Aim of the task — Return, from the listing below, every line that includes "twitter".
== Segment start ==
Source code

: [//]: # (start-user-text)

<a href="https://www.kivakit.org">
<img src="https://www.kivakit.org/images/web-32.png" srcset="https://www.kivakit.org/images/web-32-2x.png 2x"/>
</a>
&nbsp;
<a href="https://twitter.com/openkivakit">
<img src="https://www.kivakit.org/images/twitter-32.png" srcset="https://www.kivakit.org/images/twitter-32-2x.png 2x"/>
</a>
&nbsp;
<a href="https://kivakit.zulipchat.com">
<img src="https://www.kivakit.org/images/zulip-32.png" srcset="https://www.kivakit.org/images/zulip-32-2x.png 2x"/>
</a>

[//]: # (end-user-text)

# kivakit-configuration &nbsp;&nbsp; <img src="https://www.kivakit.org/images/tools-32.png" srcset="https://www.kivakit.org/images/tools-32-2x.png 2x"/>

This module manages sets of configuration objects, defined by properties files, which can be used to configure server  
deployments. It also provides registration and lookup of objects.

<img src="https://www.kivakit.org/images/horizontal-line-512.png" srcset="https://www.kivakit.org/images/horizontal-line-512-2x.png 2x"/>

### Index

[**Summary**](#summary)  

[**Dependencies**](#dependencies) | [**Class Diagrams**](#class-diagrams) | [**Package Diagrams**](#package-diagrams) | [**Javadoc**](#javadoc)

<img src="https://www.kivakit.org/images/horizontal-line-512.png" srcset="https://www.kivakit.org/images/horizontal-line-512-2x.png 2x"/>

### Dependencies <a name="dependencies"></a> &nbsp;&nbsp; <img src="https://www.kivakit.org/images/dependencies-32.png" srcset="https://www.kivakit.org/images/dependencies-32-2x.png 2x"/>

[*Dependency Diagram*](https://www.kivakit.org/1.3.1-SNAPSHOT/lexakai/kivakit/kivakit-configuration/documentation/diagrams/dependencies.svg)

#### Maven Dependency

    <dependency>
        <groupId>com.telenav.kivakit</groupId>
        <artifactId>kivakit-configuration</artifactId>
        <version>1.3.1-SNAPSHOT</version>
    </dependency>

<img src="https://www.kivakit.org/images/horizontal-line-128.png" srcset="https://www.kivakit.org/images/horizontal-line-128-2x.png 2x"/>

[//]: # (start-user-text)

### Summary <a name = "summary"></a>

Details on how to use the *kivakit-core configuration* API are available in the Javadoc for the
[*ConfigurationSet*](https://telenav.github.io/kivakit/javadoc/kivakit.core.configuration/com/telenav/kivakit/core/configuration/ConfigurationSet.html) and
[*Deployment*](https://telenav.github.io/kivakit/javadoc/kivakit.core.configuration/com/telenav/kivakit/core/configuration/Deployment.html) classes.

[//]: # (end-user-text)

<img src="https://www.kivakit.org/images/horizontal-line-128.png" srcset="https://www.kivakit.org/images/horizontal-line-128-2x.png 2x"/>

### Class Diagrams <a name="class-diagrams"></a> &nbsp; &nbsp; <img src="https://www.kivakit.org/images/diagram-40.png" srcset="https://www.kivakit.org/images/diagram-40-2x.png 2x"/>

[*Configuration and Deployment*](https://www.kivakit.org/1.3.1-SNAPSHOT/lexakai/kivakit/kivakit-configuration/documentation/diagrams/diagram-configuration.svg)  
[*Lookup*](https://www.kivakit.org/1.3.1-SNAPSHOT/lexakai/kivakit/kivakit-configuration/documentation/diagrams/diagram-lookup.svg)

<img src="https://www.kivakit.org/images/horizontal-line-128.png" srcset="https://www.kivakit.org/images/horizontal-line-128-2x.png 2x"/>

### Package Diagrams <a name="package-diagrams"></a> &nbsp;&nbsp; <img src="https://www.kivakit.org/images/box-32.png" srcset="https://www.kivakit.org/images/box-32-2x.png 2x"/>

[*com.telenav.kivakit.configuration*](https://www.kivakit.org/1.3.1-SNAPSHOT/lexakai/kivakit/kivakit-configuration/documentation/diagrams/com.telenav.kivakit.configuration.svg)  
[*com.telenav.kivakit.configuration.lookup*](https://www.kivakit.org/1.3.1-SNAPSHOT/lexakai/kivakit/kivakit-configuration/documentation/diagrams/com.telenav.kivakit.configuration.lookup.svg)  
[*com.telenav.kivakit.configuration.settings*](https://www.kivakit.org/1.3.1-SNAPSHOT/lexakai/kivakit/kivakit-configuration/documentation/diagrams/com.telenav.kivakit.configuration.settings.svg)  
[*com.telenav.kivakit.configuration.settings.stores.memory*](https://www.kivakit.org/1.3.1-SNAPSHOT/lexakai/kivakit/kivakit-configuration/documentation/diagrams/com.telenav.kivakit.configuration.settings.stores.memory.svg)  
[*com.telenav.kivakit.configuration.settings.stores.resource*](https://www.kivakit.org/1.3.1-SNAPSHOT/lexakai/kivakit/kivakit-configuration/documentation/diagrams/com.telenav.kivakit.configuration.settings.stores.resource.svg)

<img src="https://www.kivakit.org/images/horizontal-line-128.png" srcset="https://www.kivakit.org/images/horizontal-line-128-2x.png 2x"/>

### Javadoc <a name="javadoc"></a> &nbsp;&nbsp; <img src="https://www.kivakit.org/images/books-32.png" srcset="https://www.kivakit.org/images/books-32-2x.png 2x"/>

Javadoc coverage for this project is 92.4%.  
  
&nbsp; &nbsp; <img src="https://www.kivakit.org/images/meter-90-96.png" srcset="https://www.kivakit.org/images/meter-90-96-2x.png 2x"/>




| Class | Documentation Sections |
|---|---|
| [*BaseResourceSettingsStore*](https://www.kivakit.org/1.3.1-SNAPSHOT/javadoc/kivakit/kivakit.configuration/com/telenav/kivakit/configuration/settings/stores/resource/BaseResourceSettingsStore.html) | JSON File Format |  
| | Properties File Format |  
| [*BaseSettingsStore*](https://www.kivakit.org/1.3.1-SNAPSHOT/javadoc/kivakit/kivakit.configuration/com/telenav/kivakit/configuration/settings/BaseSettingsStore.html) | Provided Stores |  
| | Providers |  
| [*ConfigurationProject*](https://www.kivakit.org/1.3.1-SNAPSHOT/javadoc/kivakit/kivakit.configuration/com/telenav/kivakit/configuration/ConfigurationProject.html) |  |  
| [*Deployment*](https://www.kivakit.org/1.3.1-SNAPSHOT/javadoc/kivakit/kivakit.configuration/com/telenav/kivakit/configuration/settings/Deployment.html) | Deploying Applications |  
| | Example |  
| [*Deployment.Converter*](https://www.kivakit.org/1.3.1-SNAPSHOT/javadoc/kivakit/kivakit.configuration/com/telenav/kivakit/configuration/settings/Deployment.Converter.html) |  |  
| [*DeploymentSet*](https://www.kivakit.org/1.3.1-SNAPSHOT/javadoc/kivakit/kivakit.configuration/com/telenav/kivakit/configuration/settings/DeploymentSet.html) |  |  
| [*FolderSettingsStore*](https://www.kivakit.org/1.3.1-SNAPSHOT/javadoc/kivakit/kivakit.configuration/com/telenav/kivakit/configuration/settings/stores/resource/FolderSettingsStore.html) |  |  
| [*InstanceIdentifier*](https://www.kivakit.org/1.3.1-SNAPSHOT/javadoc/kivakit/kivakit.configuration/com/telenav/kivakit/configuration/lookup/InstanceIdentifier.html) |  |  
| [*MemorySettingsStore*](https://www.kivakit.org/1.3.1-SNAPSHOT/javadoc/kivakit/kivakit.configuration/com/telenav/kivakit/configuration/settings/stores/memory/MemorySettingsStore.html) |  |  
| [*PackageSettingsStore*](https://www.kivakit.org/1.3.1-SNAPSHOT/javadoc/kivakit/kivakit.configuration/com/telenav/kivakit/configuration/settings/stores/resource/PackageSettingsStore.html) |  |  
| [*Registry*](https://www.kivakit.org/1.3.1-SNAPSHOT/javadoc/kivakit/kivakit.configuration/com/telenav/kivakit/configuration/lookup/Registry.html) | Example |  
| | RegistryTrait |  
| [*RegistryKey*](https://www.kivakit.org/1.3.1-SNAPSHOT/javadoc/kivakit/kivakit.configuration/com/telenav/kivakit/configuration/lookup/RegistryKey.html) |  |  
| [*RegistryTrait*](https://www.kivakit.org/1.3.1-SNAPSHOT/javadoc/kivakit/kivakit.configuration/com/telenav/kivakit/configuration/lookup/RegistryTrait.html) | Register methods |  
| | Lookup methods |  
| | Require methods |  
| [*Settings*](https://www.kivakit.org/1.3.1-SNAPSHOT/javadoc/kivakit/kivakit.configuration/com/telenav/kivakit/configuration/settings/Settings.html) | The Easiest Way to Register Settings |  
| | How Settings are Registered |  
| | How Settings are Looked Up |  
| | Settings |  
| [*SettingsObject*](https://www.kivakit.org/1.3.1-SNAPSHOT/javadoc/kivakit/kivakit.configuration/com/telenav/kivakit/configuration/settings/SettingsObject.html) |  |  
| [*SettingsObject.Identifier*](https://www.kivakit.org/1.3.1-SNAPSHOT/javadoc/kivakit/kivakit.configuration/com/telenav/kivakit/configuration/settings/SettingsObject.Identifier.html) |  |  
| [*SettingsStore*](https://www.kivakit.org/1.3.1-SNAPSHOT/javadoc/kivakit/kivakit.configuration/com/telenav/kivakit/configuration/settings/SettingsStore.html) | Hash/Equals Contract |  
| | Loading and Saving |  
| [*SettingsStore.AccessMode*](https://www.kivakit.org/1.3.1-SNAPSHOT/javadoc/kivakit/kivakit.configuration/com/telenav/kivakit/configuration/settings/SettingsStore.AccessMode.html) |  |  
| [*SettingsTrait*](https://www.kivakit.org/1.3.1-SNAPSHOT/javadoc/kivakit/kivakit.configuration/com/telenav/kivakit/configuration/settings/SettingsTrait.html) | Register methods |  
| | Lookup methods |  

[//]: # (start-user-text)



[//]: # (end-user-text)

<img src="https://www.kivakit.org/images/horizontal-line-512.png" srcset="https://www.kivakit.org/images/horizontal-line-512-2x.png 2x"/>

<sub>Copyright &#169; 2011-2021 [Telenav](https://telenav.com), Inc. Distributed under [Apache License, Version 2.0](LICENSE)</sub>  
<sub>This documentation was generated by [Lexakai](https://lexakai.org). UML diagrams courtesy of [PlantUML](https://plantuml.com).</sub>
== Segment end ==
Written solution —
<a href="https://twitter.com/openkivakit">
<img src="https://www.kivakit.org/images/twitter-32.png" srcset="https://www.kivakit.org/images/twitter-32-2x.png 2x"/>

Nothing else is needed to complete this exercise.